The whole listing should be given back without any alteration.

# Dataset content
[Start of section]
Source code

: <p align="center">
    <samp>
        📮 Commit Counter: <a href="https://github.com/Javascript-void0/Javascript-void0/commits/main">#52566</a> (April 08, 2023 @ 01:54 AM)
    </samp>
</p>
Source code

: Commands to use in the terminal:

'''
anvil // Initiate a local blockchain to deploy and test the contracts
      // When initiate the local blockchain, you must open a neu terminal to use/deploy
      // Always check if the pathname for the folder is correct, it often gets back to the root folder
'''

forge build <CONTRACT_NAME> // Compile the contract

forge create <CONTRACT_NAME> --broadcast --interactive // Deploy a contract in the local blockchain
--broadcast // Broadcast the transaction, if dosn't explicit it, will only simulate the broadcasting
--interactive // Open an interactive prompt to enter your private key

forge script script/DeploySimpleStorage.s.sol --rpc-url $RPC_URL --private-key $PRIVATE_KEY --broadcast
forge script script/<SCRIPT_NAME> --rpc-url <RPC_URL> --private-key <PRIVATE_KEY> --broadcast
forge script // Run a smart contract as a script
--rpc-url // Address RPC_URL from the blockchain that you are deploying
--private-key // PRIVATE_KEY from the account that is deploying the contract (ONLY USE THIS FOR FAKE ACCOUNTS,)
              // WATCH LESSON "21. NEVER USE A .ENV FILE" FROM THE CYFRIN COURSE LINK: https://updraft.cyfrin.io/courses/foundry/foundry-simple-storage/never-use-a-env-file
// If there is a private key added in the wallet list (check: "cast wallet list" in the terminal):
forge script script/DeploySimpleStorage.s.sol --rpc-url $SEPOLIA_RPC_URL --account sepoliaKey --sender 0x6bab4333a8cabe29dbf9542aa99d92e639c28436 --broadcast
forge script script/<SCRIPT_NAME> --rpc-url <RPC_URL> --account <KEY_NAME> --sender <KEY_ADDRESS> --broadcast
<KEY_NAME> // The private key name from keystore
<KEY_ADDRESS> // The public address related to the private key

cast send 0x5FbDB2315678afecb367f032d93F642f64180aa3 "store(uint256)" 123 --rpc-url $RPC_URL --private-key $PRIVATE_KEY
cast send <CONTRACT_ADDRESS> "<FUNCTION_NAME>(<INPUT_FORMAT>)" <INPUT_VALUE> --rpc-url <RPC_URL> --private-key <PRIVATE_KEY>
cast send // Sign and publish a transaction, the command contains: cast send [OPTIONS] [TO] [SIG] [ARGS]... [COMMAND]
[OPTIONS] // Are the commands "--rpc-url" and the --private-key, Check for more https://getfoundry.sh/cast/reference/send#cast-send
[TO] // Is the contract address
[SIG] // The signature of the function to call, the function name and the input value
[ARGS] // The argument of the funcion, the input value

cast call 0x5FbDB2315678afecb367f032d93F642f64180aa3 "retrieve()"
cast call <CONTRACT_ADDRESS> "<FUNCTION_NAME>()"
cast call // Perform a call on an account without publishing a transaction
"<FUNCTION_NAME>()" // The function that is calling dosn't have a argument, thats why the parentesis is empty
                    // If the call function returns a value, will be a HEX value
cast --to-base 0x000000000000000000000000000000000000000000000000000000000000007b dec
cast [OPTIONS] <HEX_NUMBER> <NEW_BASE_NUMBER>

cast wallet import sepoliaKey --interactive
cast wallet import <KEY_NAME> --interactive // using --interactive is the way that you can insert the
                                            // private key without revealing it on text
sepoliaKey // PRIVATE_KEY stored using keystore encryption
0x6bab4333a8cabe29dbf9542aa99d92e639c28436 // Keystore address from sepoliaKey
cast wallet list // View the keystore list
[End of section]
# Task answer
Source code

: <p align="center">
    <samp>
        📮 Commit Counter: <a href="https://github.com/Javascript-void0/Javascript-void0/commits/main">#52566</a> (April 08, 2023 @ 01:54 AM)
    </samp>
</p>
Source code

: Commands to use in the terminal:

'''
anvil // Initiate a local blockchain to deploy and test the contracts
      // When initiate the local blockchain, you must open a neu terminal to use/deploy
      // Always check if the pathname for the folder is correct, it often gets back to the root folder
'''

forge build <CONTRACT_NAME> // Compile the contract

forge create <CONTRACT_NAME> --broadcast --interactive // Deploy a contract in the local blockchain
--broadcast // Broadcast the transaction, if dosn't explicit it, will only simulate the broadcasting
--interactive // Open an interactive prompt to enter your private key

forge script script/DeploySimpleStorage.s.sol --rpc-url $RPC_URL --private-key $PRIVATE_KEY --broadcast
forge script script/<SCRIPT_NAME> --rpc-url <RPC_URL> --private-key <PRIVATE_KEY> --broadcast
forge script // Run a smart contract as a script
--rpc-url // Address RPC_URL from the blockchain that you are deploying
--private-key // PRIVATE_KEY from the account that is deploying the contract (ONLY USE THIS FOR FAKE ACCOUNTS,)
              // WATCH LESSON "21. NEVER USE A .ENV FILE" FROM THE CYFRIN COURSE LINK: https://updraft.cyfrin.io/courses/foundry/foundry-simple-storage/never-use-a-env-file
// If there is a private key added in the wallet list (check: "cast wallet list" in the terminal):
forge script script/DeploySimpleStorage.s.sol --rpc-url $SEPOLIA_RPC_URL --account sepoliaKey --sender 0x6bab4333a8cabe29dbf9542aa99d92e639c28436 --broadcast
forge script script/<SCRIPT_NAME> --rpc-url <RPC_URL> --account <KEY_NAME> --sender <KEY_ADDRESS> --broadcast
<KEY_NAME> // The private key name from keystore
<KEY_ADDRESS> // The public address related to the private key

cast send 0x5FbDB2315678afecb367f032d93F642f64180aa3 "store(uint256)" 123 --rpc-url $RPC_URL --private-key $PRIVATE_KEY
cast send <CONTRACT_ADDRESS> "<FUNCTION_NAME>(<INPUT_FORMAT>)" <INPUT_VALUE> --rpc-url <RPC_URL> --private-key <PRIVATE_KEY>
cast send // Sign and publish a transaction, the command contains: cast send [OPTIONS] [TO] [SIG] [ARGS]... [COMMAND]
[OPTIONS] // Are the commands "--rpc-url" and the --private-key, Check for more https://getfoundry.sh/cast/reference/send#cast-send
[TO] // Is the contract address
[SIG] // The signature of the function to call, the function name and the input value
[ARGS] // The argument of the funcion, the input value

cast call 0x5FbDB2315678afecb367f032d93F642f64180aa3 "retrieve()"
cast call <CONTRACT_ADDRESS> "<FUNCTION_NAME>()"
cast call // Perform a call on an account without publishing a transaction
"<FUNCTION_NAME>()" // The function that is calling dosn't have a argument, thats why the parentesis is empty
                    // If the call function returns a value, will be a HEX value
cast --to-base 0x000000000000000000000000000000000000000000000000000000000000007b dec
cast [OPTIONS] <HEX_NUMBER> <NEW_BASE_NUMBER>

cast wallet import sepoliaKey --interactive
cast wallet import <KEY_NAME> --interactive // using --interactive is the way that you can insert the
                                            // private key without revealing it on text
sepoliaKey // PRIVATE_KEY stored using keystore encryption
0x6bab4333a8cabe29dbf9542aa99d92e639c28436 // Keystore address from sepoliaKey
cast wallet list // View the keystore list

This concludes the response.